Entries shown:
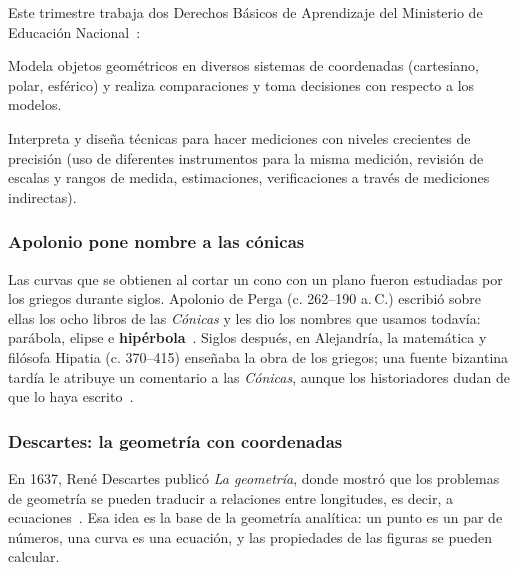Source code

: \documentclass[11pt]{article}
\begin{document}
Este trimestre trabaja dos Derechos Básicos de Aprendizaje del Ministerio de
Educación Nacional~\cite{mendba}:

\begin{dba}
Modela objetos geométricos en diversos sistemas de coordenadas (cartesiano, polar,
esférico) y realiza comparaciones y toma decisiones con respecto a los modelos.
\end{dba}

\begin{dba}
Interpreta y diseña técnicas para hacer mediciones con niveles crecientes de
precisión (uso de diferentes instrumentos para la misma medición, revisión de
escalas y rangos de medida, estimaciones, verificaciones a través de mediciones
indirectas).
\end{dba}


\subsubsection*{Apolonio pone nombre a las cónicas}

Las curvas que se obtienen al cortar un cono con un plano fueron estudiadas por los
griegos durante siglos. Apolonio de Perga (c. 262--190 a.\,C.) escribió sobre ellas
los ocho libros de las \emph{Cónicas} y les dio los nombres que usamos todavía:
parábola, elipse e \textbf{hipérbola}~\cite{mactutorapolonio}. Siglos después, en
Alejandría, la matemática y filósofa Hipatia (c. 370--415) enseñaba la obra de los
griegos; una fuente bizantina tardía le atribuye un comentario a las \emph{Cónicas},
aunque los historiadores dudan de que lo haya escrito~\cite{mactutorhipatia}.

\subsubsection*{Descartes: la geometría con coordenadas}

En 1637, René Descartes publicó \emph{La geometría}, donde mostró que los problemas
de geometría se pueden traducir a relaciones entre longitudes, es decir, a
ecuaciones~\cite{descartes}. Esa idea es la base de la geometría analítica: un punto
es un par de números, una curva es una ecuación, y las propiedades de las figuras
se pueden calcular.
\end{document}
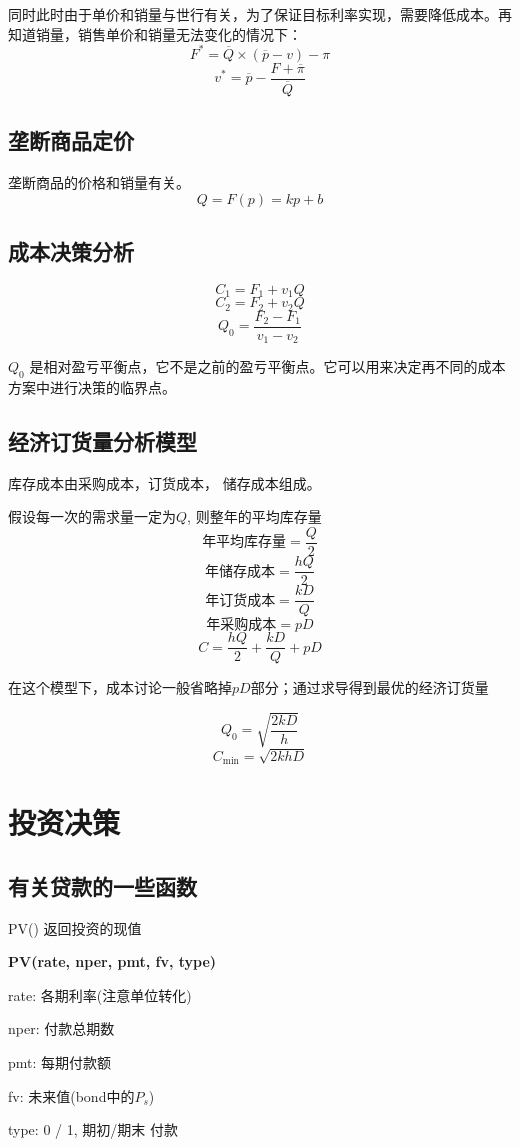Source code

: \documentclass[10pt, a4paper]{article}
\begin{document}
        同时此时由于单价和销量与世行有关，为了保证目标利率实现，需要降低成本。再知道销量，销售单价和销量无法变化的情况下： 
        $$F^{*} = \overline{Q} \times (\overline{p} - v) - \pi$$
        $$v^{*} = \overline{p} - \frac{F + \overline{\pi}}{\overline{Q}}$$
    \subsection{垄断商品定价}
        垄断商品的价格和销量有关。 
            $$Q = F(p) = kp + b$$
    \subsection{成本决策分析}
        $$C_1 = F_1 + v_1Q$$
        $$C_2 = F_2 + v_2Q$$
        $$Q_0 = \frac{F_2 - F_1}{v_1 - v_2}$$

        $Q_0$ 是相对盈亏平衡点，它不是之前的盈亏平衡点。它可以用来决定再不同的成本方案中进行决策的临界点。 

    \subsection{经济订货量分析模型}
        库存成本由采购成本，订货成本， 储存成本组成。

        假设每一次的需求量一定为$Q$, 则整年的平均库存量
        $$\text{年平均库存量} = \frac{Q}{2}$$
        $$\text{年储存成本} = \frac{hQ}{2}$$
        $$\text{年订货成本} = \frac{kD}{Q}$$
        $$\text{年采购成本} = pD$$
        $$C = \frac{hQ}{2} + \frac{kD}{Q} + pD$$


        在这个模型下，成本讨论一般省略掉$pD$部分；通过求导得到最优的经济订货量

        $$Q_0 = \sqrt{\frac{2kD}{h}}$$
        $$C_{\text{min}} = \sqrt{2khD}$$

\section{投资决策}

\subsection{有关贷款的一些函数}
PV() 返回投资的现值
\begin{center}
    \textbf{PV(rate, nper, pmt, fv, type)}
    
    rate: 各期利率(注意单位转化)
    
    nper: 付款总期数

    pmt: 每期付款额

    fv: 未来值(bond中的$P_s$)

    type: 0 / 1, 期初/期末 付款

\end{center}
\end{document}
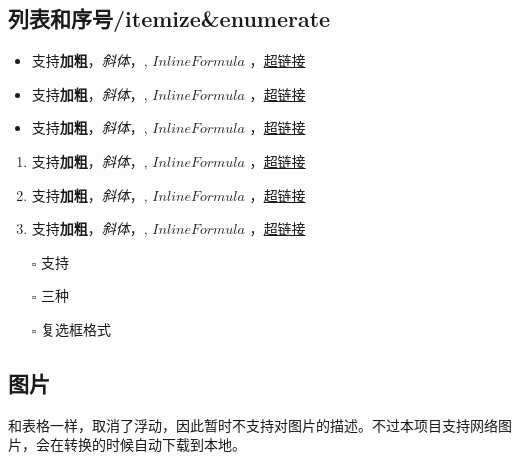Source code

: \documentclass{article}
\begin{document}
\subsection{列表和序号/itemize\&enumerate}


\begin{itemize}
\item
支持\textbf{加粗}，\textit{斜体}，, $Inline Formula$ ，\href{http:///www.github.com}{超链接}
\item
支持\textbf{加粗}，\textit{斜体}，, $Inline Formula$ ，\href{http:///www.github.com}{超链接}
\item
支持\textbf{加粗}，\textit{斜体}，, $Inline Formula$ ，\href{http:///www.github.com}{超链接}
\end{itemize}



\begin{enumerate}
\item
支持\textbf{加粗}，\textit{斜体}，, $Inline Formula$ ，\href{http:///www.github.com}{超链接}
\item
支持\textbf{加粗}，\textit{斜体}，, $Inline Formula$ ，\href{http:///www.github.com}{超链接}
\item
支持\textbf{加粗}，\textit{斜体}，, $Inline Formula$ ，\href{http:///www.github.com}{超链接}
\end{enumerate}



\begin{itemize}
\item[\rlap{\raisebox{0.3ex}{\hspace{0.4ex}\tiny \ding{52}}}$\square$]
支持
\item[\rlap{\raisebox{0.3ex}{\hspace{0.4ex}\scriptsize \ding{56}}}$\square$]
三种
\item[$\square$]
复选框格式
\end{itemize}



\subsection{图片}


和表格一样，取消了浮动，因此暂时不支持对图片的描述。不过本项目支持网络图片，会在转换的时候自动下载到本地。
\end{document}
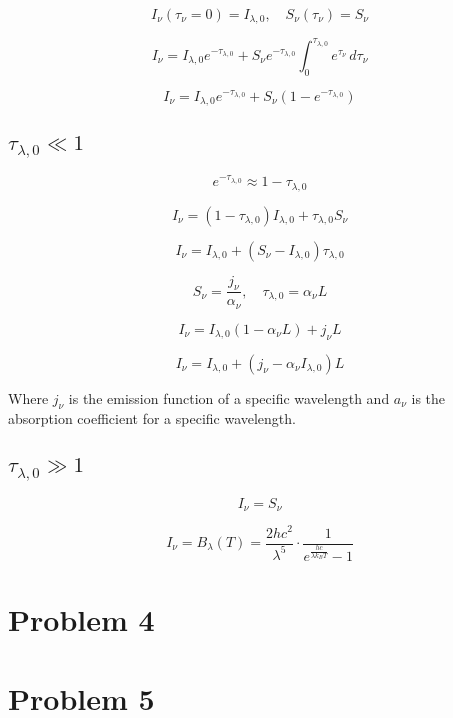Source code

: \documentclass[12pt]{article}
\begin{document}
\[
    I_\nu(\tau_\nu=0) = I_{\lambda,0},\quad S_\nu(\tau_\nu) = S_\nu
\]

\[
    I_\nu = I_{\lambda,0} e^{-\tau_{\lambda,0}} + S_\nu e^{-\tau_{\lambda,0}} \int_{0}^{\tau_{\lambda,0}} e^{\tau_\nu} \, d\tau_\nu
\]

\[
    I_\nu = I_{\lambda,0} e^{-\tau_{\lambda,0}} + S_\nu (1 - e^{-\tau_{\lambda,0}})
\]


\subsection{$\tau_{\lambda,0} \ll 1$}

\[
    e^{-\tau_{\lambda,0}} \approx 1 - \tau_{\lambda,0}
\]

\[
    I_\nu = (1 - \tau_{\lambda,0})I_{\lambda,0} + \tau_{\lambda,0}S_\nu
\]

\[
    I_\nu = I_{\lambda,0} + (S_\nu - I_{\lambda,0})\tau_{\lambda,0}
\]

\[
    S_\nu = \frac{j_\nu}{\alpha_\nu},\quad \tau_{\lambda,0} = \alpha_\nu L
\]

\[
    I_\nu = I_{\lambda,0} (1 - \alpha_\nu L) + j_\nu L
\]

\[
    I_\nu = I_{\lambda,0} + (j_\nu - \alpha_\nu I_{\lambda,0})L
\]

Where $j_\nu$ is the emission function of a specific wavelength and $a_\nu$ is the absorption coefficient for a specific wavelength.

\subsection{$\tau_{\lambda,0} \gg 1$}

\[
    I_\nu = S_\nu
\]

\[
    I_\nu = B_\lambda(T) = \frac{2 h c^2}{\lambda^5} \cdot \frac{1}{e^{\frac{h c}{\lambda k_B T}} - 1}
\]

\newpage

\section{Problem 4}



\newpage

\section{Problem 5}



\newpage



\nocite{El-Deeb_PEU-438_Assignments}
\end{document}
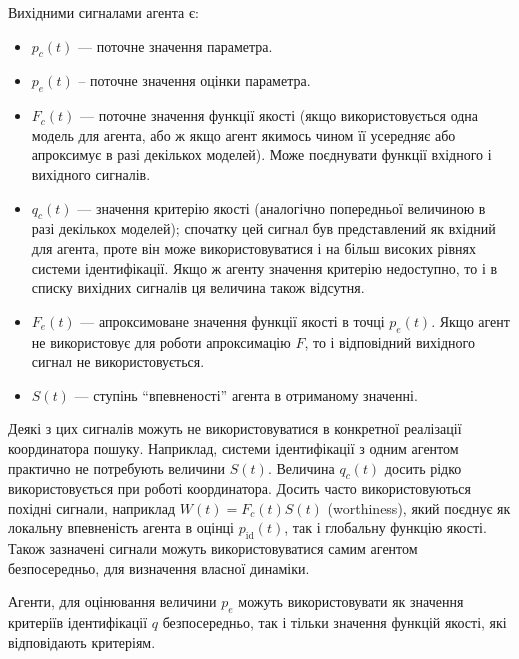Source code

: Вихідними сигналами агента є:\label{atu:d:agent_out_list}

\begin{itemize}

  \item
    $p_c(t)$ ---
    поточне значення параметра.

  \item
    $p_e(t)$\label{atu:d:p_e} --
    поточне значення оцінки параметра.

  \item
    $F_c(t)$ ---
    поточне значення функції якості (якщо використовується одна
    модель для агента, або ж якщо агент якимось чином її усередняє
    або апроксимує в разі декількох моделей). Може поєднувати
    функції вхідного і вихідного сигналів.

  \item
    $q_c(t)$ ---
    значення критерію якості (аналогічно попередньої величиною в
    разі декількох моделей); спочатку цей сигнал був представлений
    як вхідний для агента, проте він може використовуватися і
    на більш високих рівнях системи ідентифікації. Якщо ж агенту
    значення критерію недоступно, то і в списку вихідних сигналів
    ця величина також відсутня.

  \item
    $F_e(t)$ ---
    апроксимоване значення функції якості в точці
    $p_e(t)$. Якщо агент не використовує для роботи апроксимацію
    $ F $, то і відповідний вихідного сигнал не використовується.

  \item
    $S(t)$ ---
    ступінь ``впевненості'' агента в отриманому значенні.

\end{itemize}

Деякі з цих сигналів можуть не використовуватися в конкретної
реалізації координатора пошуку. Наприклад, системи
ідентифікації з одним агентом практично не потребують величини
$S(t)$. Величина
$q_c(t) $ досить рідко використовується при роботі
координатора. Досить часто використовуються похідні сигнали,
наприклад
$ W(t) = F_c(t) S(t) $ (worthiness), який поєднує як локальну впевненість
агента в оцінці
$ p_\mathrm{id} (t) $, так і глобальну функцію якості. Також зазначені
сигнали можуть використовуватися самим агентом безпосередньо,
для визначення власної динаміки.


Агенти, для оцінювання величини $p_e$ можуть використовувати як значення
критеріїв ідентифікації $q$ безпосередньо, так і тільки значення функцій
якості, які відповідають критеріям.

Problem:
Would you please write out, exactly and with no other lines, the stretch of the listing above from the line containing "Вихідними сигналами агента" through the line containing "модель для агента, або"?

Answer section:
: Вихідними сигналами агента є:\label{atu:d:agent_out_list}

\begin{itemize}

  \item
    $p_c(t)$ ---
    поточне значення параметра.

  \item
    $p_e(t)$\label{atu:d:p_e} --
    поточне значення оцінки параметра.

  \item
    $F_c(t)$ ---
    поточне значення функції якості (якщо використовується одна
    модель для агента, або ж якщо агент якимось чином її усередняє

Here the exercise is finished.